Kerry Breaks From Campaign to Visit Florida

Presidential candidate John Kerry (search) may have won a few votes during his tour of neighborhoods devastated by Hurricane Charley (search), but he said — as any politician must — that strengthening support in a battleground state was not the reason for his visit.

Asked Friday if he was there to see or be seen, Kerry replied, "I'm here to see."

"How upset they are is really very, very moving and the way people have come together says the best about America," Kerry said, walking through the Pine Acres neighborhood of nearby Cleveland, Fla. "It makes it personal. I think it's important to make it personal."

Kerry waited a week before visiting southwest Florida and kept his visit short, ending it an hour earlier than expected. While a group of photographers and reporters traveled with him, there weren't any speeches. Kerry spent most of his time talking to residents, offering hugs of condolence and assistance to one man whose home was insured.

The visit worked its magic on Debra Emerson, who met Kerry in Punta Gorda (search), north of Fort Myers, one of the areas most damaged by last Friday's winds.

"That's our next president, baby," Emerson told her son, Willie, who had his football signed by Kerry, according to a pool report shared among reporters.

In Cleveland, however, John Sullivan was unswayed by Kerry's presence on his doorstep. "It's politics," Sullivan said.

Until the hurricane hit, politics was the main story in Florida, which decided the 2000 election by a margin of 537 votes. Both Kerry and President Bush, who visited the state two days after Charley struck, have been working feverishly to claim the state this November.

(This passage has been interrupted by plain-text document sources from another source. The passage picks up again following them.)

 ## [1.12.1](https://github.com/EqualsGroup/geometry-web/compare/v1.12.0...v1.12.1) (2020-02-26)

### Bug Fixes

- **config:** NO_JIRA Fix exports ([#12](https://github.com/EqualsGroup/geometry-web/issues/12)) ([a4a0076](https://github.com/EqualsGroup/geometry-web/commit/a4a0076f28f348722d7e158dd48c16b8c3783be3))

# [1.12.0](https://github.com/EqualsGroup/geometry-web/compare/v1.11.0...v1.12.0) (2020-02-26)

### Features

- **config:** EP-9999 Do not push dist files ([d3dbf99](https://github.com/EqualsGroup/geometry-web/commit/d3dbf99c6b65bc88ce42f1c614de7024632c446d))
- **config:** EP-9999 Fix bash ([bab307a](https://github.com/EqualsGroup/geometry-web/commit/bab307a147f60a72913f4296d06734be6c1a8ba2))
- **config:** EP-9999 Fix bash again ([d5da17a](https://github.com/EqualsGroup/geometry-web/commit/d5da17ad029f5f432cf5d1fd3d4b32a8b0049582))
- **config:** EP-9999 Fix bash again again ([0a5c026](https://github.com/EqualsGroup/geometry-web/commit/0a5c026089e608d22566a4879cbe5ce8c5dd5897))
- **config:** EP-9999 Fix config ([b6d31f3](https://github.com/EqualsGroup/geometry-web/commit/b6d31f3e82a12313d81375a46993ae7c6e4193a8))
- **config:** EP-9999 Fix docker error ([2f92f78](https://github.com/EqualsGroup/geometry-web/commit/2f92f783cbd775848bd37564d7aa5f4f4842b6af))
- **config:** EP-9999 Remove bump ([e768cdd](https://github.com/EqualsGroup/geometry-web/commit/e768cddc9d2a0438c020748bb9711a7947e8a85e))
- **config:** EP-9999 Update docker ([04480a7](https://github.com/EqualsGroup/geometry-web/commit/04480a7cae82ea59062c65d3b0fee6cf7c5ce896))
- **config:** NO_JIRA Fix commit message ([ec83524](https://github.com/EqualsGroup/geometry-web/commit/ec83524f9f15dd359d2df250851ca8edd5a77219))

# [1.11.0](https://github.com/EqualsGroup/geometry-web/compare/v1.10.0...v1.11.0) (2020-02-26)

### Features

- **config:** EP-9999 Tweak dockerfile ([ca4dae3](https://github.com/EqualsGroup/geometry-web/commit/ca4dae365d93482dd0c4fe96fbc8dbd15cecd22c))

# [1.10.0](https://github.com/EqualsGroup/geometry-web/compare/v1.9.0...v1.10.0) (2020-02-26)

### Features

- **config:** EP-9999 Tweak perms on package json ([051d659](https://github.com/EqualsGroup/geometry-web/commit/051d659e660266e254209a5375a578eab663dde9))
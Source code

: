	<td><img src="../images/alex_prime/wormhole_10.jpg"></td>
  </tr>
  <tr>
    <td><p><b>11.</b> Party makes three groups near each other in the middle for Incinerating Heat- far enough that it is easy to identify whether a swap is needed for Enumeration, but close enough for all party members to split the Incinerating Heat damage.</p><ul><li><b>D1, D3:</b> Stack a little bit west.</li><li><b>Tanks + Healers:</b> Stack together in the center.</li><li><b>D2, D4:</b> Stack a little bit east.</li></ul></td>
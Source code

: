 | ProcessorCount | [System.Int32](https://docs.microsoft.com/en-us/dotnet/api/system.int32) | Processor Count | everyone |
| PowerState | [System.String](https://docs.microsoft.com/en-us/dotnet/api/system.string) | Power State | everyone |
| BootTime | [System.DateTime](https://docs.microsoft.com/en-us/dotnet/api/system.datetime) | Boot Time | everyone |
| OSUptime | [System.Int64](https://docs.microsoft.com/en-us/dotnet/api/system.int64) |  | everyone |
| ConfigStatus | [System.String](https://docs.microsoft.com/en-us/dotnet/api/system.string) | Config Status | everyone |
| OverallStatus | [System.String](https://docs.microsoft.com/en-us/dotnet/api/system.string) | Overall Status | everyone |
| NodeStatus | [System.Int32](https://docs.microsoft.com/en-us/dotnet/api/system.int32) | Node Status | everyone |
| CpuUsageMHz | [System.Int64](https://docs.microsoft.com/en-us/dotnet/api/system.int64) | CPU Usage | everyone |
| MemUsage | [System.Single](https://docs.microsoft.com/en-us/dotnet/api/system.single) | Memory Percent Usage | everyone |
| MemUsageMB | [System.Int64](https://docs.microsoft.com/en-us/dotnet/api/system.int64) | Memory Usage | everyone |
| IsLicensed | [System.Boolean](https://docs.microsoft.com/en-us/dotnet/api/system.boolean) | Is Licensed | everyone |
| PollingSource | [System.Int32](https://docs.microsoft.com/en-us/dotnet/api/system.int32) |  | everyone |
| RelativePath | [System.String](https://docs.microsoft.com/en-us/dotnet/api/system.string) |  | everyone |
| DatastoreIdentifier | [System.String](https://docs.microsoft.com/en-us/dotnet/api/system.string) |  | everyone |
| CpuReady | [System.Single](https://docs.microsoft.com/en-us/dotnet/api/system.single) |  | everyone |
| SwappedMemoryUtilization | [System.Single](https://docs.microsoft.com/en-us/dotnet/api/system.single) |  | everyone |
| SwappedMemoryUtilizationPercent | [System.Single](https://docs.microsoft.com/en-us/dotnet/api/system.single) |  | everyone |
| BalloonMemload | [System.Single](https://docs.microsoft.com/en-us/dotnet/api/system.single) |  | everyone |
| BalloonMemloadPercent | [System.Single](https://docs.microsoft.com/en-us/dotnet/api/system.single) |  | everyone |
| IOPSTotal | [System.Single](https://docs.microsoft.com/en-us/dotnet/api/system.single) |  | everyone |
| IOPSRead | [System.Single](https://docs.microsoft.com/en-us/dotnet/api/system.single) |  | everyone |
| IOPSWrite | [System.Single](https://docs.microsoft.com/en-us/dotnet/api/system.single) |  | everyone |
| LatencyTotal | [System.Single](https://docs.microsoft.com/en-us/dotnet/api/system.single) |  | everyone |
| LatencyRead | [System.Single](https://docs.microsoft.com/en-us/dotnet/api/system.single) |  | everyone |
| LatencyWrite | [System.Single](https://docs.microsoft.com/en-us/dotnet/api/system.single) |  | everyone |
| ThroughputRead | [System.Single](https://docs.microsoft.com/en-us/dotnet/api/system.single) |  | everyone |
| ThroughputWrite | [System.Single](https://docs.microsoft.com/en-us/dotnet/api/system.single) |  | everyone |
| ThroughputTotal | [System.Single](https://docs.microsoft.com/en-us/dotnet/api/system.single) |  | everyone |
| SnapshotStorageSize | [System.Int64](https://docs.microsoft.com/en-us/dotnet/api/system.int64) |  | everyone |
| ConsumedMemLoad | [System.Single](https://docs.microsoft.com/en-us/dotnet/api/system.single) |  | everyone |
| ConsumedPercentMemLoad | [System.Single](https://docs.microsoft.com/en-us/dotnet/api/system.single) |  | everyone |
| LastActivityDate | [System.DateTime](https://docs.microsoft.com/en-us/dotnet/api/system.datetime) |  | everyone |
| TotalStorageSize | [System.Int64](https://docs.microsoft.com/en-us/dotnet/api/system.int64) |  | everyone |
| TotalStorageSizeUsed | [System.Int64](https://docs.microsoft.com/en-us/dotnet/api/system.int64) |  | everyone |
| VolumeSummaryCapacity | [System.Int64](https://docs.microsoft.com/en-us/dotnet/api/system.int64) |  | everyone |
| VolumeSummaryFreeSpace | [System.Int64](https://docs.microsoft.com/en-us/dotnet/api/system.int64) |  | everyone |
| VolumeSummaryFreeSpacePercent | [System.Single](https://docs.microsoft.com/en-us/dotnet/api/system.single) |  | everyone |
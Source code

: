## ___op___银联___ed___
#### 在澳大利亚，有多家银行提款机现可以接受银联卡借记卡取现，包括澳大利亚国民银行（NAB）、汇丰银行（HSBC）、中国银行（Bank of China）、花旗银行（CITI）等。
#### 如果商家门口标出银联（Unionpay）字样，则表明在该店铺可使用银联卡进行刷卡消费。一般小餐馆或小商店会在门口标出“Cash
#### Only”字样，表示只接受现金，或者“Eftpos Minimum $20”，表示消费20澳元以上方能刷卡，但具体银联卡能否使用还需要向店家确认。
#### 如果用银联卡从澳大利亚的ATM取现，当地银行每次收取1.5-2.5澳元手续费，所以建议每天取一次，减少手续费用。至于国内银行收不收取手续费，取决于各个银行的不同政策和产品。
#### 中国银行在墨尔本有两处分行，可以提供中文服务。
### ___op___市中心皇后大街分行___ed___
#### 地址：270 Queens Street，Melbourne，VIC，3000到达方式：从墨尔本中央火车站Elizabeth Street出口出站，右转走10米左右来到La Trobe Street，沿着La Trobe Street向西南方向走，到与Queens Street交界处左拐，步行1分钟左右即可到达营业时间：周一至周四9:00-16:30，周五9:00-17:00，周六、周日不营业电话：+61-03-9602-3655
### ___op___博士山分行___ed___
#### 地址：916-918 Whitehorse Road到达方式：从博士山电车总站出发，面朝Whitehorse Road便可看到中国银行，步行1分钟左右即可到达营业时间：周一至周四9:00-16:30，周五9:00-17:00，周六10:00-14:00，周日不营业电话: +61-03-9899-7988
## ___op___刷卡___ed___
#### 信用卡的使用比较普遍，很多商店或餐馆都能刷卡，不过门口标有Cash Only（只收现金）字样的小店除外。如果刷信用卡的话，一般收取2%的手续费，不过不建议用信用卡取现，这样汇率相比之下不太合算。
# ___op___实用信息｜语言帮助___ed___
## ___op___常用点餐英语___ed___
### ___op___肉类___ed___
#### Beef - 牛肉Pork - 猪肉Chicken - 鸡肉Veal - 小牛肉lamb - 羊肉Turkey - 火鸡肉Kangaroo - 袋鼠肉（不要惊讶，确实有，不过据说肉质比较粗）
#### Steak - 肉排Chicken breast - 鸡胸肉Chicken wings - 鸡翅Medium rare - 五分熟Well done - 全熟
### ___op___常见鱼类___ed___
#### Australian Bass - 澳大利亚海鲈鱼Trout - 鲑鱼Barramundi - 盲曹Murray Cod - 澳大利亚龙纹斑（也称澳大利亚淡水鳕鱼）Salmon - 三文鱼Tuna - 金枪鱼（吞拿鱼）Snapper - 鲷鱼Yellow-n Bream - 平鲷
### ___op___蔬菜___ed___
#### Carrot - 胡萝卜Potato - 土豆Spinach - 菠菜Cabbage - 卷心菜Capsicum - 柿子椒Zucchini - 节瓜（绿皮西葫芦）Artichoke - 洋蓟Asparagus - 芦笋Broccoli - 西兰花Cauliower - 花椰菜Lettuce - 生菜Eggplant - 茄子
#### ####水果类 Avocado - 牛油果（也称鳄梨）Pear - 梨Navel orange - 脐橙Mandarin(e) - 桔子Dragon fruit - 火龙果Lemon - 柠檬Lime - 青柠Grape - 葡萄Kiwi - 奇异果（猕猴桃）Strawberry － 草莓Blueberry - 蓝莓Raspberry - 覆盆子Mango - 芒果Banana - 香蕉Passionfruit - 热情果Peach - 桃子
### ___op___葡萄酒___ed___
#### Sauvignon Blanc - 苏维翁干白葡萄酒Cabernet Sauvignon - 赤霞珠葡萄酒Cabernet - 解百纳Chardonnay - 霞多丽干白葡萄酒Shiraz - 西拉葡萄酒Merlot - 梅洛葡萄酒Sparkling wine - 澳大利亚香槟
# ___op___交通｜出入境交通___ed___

Friday's visit was Kerry's eighth to Florida this year, while Bush has made more than 20 appearances. With 27 electoral votes, Florida is the fourth-biggest state on the way to the 270 votes needed to win the White House.

From Florida, Kerry traveled to Pittsburgh to attend a closed luncheon Saturday with Democratic National Committee trustees before going to New York to raise money at a series of events in the fashionable Hamptons communities on Long Island.

Jimmy Buffet will be the featured entertainment at a reception for 600 at the East Hampton home of venture capitalist Alan Patricof and his wife Susan. Tickets start at $1,000 a head and go up from there.

The festivities then move to "Sex and the City" producer Darren Star's home in East Hampton for a $25,000-a-plate dinner. There also will be a separate dinner gathering for a younger, more budget-conscious crowd at the restaurant Jean-Luc East, where tickets are selling for $2,500 a person.

Kerry will return to his Boston home Sunday before traveling to New York City and Philadelphia on Tuesday.